**What to produce**
Look through the data below for the line with "a finite entropy, consider" and the line with "interval are respectively", then output those two and all lines in between, exactly as written.

**Exercise materials**
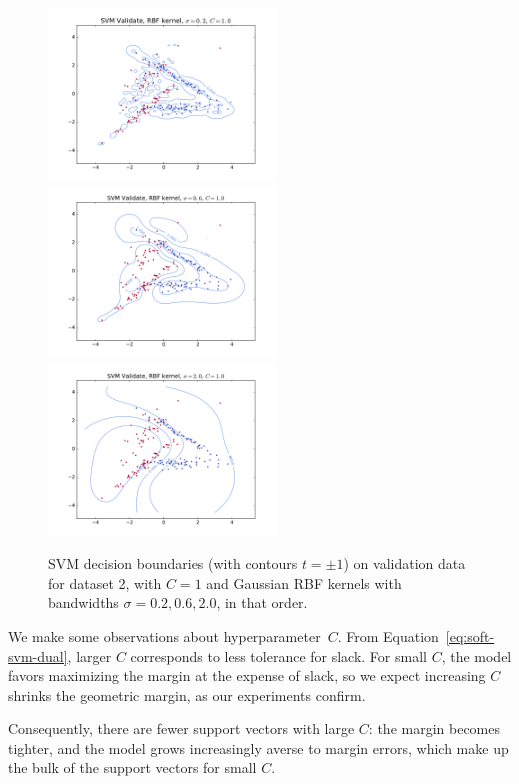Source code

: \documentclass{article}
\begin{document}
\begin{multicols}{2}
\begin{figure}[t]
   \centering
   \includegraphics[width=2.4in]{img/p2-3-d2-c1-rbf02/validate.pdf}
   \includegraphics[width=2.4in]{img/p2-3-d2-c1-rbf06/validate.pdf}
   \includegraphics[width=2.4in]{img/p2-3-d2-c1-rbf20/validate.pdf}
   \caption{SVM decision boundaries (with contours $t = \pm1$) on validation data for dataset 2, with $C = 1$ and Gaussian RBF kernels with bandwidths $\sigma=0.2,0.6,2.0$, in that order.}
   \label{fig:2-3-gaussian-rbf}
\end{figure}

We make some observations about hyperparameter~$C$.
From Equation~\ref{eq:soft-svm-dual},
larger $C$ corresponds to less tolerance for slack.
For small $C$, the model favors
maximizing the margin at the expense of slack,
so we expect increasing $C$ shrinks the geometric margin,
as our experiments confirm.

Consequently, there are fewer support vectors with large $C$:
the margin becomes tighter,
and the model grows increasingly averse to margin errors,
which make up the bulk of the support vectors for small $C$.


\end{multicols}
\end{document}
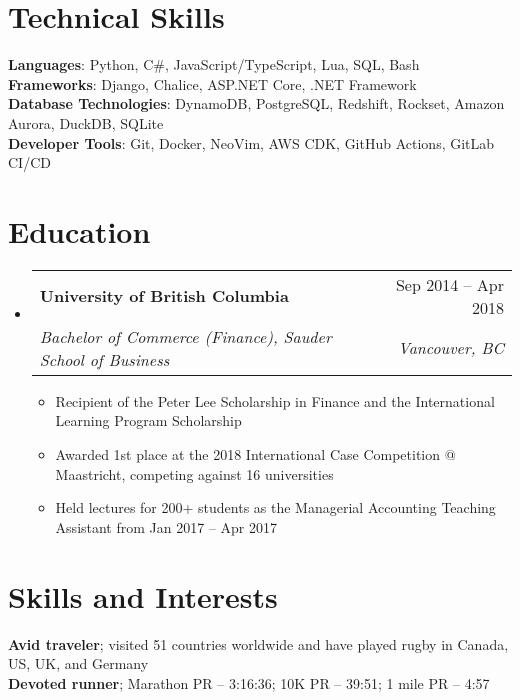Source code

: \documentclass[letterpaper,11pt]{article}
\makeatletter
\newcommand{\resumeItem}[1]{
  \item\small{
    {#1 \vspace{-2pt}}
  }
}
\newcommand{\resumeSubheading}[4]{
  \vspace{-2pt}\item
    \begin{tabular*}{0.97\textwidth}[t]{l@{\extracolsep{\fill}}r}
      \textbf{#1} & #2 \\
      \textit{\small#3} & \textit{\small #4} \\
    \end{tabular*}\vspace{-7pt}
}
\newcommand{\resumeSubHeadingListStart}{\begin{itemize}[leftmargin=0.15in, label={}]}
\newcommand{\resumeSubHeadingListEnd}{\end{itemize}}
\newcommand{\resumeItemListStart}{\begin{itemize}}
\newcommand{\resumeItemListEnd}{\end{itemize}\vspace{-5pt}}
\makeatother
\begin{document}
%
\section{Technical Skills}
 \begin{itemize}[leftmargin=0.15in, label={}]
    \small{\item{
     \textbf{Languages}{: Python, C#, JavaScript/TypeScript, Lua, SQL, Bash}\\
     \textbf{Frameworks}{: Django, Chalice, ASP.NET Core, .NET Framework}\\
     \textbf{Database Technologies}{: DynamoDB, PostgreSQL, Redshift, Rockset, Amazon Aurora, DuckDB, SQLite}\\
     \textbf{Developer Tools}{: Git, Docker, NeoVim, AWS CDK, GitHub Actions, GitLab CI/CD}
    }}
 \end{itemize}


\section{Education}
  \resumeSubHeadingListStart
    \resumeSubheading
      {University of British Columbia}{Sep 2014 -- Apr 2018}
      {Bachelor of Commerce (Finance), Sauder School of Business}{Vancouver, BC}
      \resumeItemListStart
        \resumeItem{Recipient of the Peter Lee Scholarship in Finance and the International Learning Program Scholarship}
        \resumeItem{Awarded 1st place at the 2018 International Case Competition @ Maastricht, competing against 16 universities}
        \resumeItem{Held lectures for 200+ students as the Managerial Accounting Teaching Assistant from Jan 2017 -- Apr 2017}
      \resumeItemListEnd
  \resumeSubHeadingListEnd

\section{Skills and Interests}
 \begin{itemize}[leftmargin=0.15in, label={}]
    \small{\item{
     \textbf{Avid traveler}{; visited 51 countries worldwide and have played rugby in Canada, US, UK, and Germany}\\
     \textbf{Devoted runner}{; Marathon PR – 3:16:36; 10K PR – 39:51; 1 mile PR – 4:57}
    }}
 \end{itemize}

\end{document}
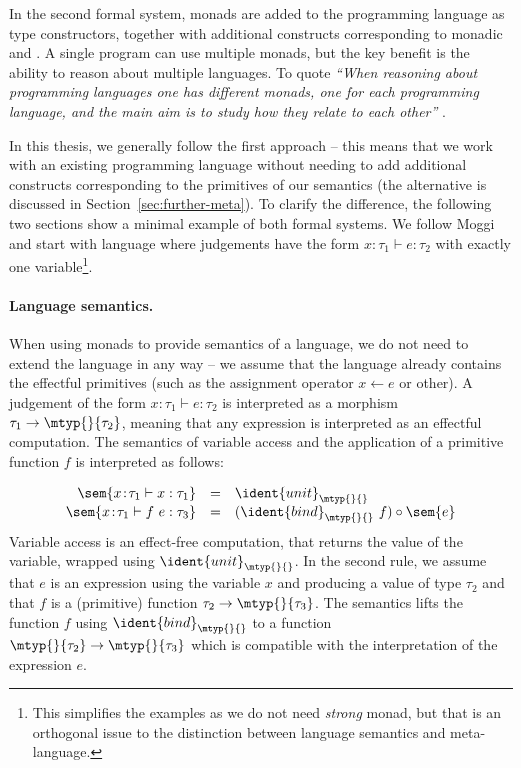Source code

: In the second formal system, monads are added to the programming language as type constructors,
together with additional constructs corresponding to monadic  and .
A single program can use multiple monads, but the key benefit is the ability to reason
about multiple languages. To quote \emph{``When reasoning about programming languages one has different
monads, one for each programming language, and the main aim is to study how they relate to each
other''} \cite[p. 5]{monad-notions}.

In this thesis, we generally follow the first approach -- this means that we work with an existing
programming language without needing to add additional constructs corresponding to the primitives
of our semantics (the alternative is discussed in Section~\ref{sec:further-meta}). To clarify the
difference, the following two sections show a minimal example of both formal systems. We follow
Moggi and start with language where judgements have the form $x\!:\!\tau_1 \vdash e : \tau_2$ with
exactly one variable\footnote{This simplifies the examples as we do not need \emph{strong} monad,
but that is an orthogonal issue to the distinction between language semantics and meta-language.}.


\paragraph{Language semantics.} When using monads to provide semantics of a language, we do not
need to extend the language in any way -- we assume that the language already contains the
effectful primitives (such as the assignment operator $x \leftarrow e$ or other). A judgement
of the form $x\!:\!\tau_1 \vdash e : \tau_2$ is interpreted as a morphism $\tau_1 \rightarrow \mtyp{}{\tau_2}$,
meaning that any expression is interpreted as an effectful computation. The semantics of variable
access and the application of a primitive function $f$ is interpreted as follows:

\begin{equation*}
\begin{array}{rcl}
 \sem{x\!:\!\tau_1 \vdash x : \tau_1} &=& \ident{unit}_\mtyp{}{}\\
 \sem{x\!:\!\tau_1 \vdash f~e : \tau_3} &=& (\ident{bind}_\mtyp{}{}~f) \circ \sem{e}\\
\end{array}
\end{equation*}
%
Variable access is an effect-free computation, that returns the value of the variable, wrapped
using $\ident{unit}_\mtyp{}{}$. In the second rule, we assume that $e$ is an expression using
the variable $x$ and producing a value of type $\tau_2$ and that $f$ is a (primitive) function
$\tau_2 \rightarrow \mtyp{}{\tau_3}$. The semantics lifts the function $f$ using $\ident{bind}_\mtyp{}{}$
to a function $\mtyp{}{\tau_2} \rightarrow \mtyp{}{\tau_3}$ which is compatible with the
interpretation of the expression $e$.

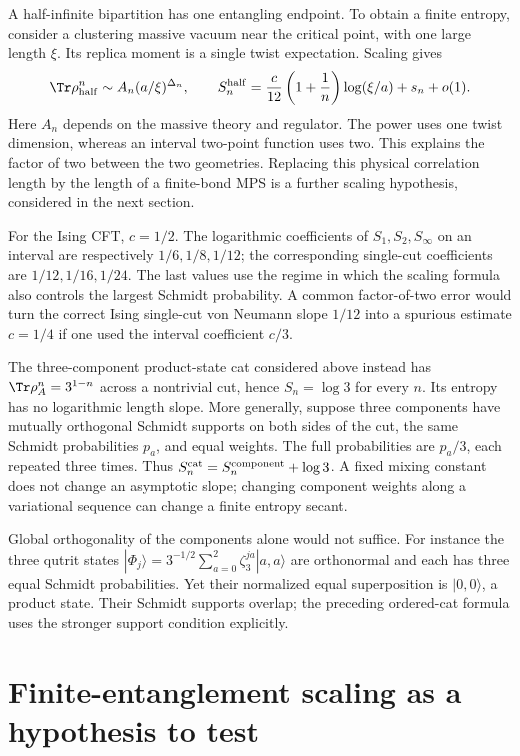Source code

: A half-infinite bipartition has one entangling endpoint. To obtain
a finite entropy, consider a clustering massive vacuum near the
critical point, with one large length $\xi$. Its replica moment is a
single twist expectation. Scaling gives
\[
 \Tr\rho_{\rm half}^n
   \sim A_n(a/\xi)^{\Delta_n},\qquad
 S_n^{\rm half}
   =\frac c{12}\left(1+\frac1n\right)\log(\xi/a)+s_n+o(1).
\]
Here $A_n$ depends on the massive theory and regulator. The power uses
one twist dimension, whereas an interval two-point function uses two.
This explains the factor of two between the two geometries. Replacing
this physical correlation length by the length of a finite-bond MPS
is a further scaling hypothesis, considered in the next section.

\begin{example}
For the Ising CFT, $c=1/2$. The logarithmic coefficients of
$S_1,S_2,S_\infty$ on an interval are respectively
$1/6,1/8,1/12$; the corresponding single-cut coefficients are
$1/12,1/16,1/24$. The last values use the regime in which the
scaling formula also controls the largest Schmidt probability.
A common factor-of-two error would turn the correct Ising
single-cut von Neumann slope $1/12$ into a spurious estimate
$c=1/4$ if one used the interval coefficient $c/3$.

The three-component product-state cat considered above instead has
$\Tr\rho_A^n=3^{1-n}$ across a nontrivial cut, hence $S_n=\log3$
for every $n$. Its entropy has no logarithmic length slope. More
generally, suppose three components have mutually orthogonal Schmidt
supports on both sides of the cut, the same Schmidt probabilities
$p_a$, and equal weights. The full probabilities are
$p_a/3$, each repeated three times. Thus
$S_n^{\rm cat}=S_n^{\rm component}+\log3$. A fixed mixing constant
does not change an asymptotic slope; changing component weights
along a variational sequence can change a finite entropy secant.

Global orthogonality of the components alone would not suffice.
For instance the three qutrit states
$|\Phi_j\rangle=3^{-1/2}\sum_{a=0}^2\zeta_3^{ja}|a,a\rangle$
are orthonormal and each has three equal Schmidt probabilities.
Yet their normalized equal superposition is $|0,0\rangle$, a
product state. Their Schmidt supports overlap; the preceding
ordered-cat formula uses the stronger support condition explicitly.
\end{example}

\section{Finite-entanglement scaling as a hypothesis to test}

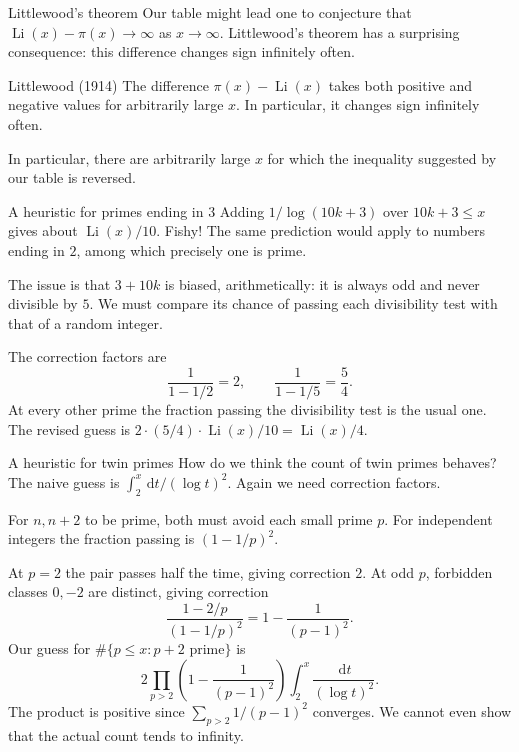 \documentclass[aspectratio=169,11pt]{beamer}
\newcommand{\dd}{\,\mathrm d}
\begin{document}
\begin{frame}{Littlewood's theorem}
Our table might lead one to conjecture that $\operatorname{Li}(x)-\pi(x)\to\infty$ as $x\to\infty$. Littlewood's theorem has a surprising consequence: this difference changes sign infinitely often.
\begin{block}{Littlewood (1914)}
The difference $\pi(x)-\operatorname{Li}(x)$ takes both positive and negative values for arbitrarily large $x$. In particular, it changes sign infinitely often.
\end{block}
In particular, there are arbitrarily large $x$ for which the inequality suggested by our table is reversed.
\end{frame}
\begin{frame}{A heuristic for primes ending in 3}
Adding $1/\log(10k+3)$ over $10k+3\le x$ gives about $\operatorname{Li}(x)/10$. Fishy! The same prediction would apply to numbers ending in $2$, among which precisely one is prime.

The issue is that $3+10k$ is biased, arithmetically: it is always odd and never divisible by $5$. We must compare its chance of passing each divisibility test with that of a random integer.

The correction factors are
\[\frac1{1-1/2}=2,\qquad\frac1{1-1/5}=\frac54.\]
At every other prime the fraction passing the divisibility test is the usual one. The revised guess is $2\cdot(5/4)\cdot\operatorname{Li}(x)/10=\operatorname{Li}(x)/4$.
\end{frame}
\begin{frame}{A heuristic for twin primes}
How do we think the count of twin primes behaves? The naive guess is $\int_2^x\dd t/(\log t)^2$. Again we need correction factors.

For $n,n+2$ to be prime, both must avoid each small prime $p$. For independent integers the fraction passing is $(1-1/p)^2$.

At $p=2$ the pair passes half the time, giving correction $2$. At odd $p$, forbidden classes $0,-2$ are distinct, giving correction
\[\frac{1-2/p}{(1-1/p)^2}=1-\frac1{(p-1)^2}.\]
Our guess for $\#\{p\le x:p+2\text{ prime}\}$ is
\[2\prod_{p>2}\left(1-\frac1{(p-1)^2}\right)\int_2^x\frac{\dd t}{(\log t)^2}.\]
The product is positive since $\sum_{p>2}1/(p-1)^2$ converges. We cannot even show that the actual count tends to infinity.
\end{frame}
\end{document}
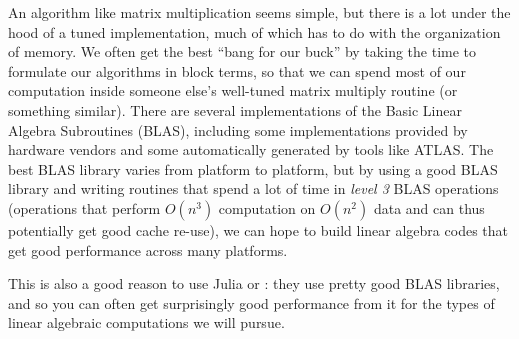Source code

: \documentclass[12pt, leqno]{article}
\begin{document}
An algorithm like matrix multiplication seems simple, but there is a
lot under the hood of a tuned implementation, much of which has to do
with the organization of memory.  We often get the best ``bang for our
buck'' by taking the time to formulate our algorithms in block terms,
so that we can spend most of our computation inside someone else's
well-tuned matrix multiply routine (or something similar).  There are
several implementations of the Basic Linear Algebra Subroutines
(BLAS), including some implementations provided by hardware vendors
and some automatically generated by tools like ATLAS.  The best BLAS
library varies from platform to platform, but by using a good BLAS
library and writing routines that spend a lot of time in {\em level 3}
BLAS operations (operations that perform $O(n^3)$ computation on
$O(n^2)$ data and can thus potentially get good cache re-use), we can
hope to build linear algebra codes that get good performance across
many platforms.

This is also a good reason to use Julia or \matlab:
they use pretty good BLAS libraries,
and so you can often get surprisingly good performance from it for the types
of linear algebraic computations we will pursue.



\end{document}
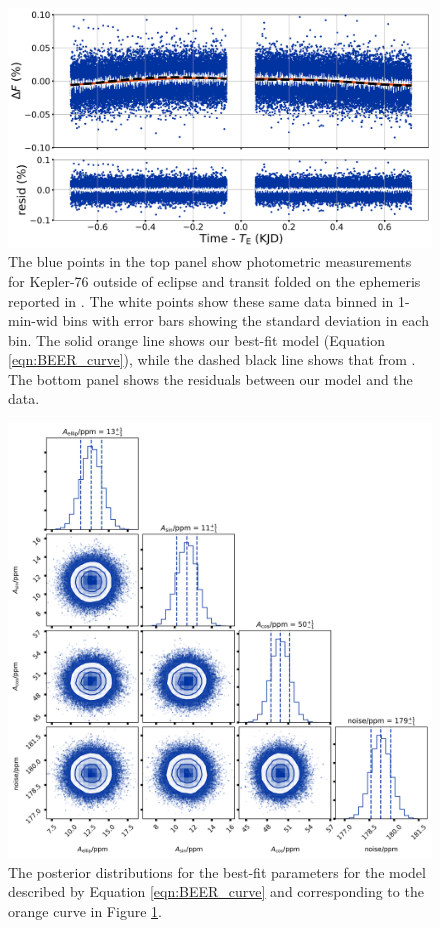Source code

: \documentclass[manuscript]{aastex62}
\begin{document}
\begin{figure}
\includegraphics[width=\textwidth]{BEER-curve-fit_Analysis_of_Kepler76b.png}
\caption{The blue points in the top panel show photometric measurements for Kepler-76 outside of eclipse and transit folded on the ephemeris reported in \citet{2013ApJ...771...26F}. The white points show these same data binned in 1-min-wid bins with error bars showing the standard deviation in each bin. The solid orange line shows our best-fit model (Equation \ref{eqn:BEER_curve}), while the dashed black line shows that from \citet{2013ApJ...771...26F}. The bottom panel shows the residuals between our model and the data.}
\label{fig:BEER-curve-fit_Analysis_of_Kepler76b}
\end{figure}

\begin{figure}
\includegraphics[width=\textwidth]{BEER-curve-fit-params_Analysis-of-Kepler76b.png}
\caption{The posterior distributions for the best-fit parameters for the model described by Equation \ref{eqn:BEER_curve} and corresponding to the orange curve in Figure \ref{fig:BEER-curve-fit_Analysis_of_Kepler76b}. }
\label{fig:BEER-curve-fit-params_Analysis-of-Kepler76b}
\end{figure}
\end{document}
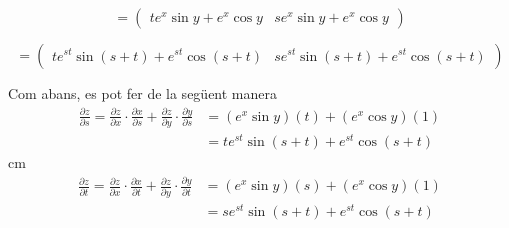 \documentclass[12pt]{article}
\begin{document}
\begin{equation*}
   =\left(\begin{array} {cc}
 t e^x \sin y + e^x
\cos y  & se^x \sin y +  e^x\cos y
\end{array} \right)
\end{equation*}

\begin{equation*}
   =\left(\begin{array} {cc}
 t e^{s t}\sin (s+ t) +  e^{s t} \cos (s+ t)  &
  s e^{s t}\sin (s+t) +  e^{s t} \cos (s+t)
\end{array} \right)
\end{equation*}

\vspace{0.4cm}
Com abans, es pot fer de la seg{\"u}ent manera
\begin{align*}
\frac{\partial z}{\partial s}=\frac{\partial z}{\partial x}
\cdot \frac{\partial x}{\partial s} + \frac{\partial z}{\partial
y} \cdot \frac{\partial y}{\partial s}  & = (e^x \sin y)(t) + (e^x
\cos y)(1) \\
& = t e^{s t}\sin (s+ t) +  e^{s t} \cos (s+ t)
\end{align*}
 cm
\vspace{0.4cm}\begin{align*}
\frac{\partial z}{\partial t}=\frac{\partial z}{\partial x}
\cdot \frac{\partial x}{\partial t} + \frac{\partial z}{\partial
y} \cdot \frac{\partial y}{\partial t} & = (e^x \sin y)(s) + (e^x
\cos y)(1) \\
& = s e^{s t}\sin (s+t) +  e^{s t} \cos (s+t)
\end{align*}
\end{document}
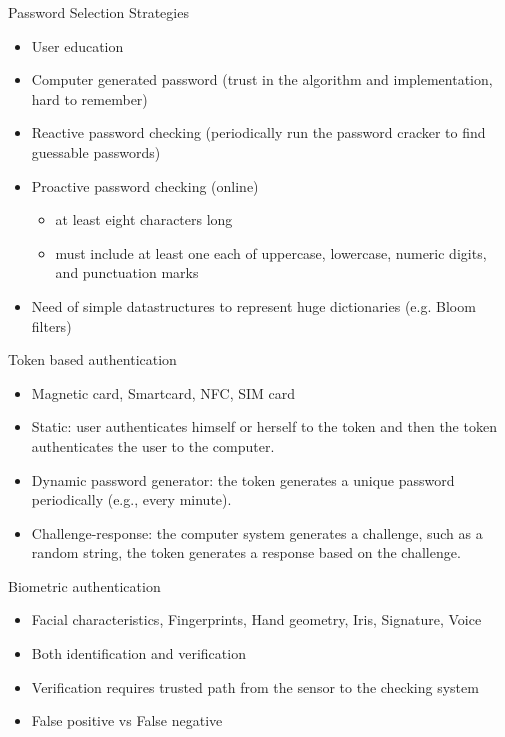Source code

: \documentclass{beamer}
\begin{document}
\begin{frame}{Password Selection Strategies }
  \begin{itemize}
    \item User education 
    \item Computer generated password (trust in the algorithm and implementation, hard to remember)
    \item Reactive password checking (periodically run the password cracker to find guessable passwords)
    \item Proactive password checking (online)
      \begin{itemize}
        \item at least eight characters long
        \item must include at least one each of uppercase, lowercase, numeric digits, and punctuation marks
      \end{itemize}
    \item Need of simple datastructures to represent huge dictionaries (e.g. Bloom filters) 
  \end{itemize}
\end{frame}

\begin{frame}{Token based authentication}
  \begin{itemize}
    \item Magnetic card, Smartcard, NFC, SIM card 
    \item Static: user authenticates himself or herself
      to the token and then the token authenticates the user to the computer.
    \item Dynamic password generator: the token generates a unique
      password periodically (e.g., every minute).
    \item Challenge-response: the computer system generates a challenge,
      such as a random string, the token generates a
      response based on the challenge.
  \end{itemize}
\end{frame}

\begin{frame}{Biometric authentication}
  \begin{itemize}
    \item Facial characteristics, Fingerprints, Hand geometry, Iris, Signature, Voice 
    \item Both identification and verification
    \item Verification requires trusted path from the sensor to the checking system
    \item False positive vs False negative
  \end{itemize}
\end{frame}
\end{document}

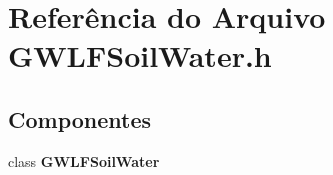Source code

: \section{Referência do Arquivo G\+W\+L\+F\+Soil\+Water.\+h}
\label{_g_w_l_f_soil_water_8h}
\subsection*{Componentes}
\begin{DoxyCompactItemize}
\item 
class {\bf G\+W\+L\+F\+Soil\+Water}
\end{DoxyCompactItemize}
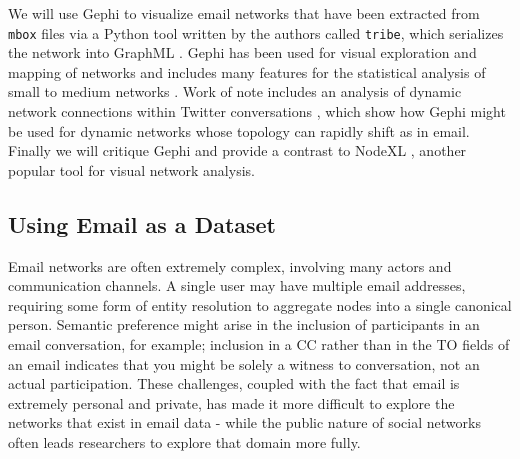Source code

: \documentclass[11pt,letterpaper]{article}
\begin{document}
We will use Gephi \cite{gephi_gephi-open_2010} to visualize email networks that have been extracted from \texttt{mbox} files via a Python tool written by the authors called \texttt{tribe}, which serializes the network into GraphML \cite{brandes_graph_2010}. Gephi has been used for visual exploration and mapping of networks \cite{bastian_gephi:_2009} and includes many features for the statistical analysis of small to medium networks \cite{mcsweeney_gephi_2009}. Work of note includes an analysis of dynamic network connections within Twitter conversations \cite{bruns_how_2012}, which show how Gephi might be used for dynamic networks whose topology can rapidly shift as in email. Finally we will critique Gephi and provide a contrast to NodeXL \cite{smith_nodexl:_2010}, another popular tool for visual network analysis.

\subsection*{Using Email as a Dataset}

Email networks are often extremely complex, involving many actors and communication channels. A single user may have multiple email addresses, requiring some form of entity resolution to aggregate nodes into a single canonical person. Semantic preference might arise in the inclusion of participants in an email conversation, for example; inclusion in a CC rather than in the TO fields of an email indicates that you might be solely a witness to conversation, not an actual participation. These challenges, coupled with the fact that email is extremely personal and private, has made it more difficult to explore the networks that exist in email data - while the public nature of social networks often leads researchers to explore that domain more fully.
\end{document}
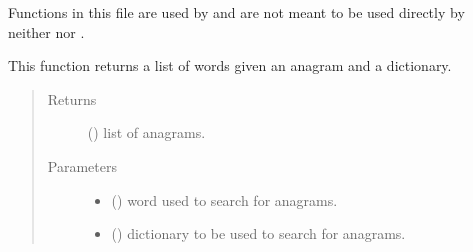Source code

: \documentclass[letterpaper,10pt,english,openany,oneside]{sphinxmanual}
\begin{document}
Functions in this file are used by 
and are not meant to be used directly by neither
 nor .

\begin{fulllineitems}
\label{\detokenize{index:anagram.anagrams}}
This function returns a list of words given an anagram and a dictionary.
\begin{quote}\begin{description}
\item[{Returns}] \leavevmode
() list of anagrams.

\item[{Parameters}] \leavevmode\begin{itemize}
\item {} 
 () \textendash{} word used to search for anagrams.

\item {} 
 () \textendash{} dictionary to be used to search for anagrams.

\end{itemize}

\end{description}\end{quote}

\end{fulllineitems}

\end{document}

**Answer to this problem**
a finite entropy, consider a clustering massive vacuum near the
critical point, with one large length $\xi$. Its replica moment is a
single twist expectation. Scaling gives
\[
 \Tr\rho_{\rm half}^n
   \sim A_n(a/\xi)^{\Delta_n},\qquad
 S_n^{\rm half}
   =\frac c{12}\left(1+\frac1n\right)\log(\xi/a)+s_n+o(1).
\]
Here $A_n$ depends on the massive theory and regulator. The power uses
one twist dimension, whereas an interval two-point function uses two.
This explains the factor of two between the two geometries. Replacing
this physical correlation length by the length of a finite-bond MPS
is a further scaling hypothesis, considered in the next section.

\begin{example}
For the Ising CFT, $c=1/2$. The logarithmic coefficients of
$S_1,S_2,S_\infty$ on an interval are respectively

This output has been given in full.